#### Exercise details:
Return the following from the records below: each line, word for word, starting with the line that contains "x 0.9, [maxPrice](/docs/v5/market/instrument)]" and going on through the line that contains "UTA account, this trading pair supports margin trading", with nothing outside that range.
***** Extracted material
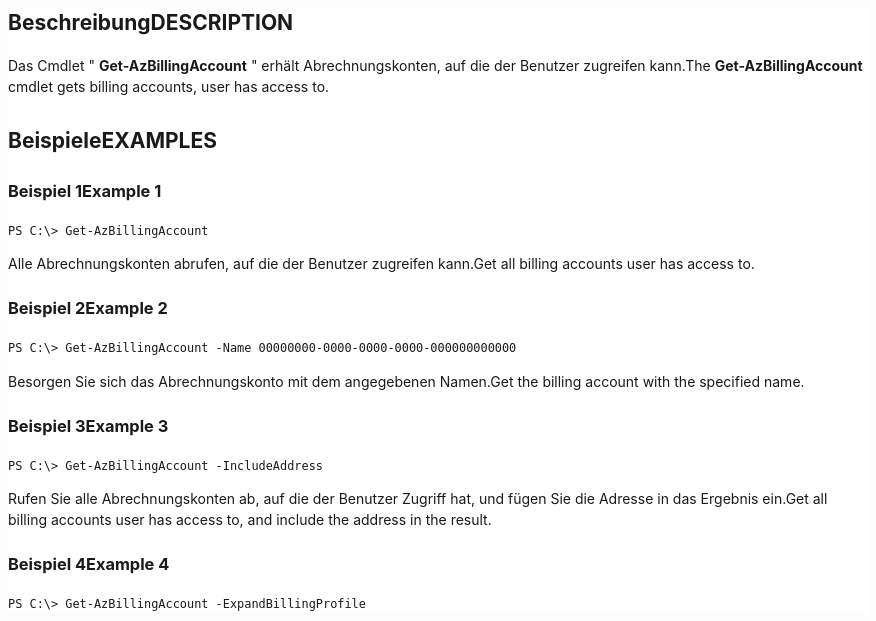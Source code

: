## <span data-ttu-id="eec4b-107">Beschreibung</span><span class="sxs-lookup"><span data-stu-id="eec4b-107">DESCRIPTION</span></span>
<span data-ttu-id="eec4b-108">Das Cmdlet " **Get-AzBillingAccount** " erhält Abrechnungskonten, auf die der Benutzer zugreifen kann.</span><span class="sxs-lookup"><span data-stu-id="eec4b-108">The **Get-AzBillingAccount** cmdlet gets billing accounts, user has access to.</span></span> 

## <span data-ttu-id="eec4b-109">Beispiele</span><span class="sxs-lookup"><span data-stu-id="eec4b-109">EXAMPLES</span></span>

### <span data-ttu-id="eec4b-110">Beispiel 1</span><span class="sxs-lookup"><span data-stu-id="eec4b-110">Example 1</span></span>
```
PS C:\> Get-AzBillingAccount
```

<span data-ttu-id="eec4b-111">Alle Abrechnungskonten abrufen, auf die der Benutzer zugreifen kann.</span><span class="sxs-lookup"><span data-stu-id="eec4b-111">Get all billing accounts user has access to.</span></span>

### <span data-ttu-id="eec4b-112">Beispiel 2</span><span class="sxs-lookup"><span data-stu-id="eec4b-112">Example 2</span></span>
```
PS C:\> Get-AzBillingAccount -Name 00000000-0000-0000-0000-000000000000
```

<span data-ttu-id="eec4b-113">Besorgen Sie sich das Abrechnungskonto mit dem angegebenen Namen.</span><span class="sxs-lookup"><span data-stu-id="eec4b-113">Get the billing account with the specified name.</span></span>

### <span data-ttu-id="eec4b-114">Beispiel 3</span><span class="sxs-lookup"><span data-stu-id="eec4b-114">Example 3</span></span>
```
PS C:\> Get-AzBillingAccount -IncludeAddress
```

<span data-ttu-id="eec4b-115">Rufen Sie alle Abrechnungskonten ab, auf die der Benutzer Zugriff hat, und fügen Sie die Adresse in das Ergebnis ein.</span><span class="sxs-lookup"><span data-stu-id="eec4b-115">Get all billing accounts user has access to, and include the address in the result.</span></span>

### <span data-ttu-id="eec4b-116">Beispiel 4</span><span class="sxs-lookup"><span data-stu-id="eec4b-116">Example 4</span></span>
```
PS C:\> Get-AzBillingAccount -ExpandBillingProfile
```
**********
***** Extracted material
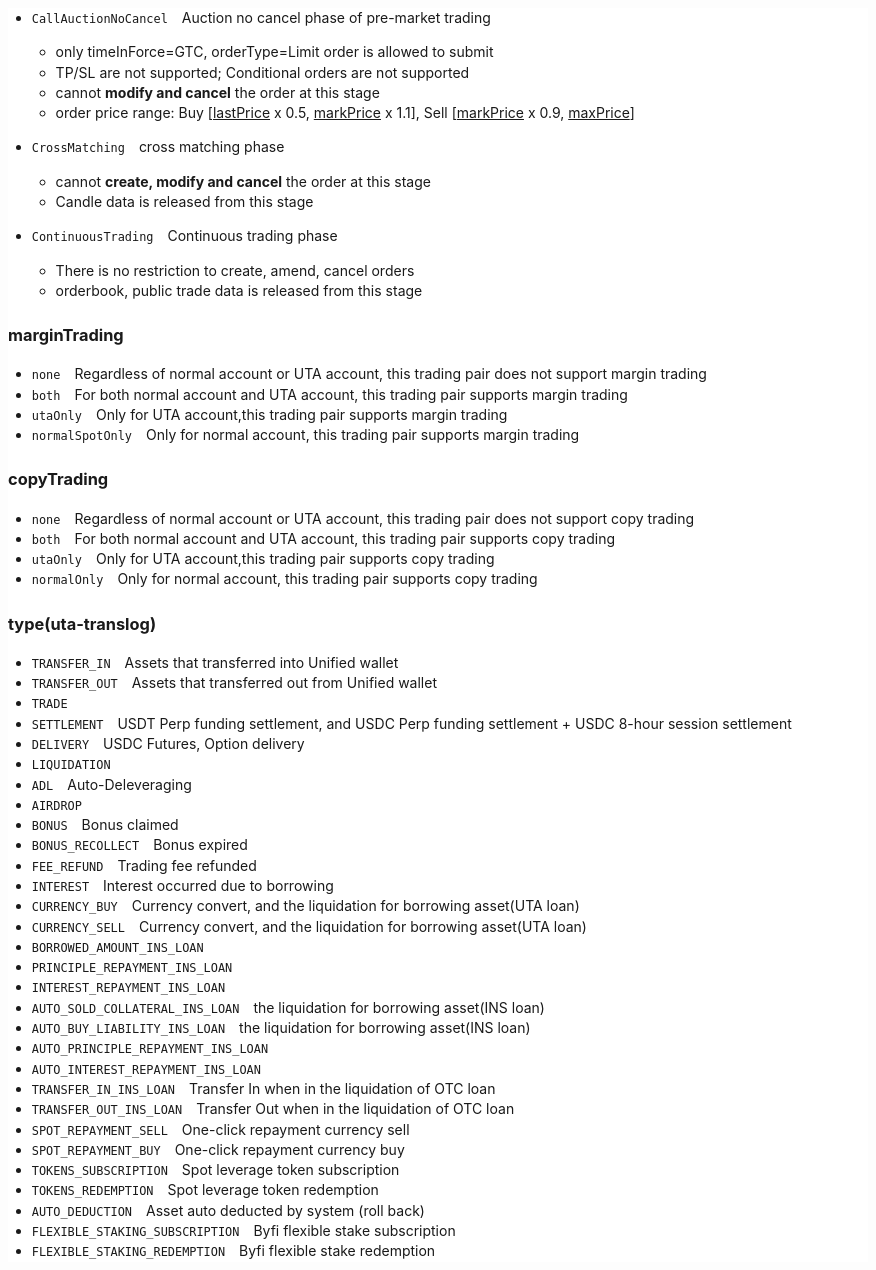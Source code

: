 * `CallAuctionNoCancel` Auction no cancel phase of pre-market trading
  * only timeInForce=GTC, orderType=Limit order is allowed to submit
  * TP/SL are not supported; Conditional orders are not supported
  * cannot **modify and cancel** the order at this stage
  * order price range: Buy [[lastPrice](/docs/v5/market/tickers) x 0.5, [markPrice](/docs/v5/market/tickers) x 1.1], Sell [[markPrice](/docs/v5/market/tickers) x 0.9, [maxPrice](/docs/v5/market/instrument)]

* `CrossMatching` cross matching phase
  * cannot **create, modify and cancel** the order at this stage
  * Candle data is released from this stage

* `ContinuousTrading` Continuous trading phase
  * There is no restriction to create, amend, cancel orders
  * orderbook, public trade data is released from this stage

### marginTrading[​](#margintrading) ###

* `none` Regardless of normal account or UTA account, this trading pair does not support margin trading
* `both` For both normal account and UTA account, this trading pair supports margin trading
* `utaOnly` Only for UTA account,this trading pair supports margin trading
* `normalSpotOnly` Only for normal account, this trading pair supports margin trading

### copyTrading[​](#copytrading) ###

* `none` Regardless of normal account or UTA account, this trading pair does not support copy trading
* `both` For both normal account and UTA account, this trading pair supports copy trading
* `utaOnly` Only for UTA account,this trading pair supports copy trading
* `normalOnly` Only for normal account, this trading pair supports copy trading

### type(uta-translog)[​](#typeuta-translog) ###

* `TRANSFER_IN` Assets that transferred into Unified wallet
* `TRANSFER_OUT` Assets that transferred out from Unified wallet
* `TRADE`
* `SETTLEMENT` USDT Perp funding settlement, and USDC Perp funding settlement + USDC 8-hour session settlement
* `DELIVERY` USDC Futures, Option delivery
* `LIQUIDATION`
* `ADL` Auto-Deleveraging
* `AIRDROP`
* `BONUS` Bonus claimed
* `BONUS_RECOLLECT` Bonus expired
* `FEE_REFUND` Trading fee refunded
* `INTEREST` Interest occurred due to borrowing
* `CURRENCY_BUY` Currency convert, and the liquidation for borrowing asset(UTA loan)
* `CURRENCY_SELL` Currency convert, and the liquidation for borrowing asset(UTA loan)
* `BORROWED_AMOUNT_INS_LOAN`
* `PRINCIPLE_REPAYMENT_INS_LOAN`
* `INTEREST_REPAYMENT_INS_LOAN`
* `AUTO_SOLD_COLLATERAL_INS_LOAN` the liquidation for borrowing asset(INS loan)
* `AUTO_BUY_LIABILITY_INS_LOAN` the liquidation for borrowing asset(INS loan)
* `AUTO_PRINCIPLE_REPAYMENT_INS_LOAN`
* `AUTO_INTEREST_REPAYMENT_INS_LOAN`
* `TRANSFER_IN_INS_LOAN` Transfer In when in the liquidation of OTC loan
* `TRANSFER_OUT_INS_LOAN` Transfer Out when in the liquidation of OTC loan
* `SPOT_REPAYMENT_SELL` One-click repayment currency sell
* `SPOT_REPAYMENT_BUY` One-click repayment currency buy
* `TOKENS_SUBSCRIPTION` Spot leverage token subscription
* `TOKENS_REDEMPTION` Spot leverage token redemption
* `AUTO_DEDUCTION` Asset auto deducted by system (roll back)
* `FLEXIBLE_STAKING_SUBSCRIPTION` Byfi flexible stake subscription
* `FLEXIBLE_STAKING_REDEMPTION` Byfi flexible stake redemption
**********
#### Reply to the task:
  * order price range: Buy [[lastPrice](/docs/v5/market/tickers) x 0.5, [markPrice](/docs/v5/market/tickers) x 1.1], Sell [[markPrice](/docs/v5/market/tickers) x 0.9, [maxPrice](/docs/v5/market/instrument)]

* `CrossMatching` cross matching phase
  * cannot **create, modify and cancel** the order at this stage
  * Candle data is released from this stage

* `ContinuousTrading` Continuous trading phase
  * There is no restriction to create, amend, cancel orders
  * orderbook, public trade data is released from this stage

### marginTrading[​](#margintrading) ###

* `none` Regardless of normal account or UTA account, this trading pair does not support margin trading
* `both` For both normal account and UTA account, this trading pair supports margin trading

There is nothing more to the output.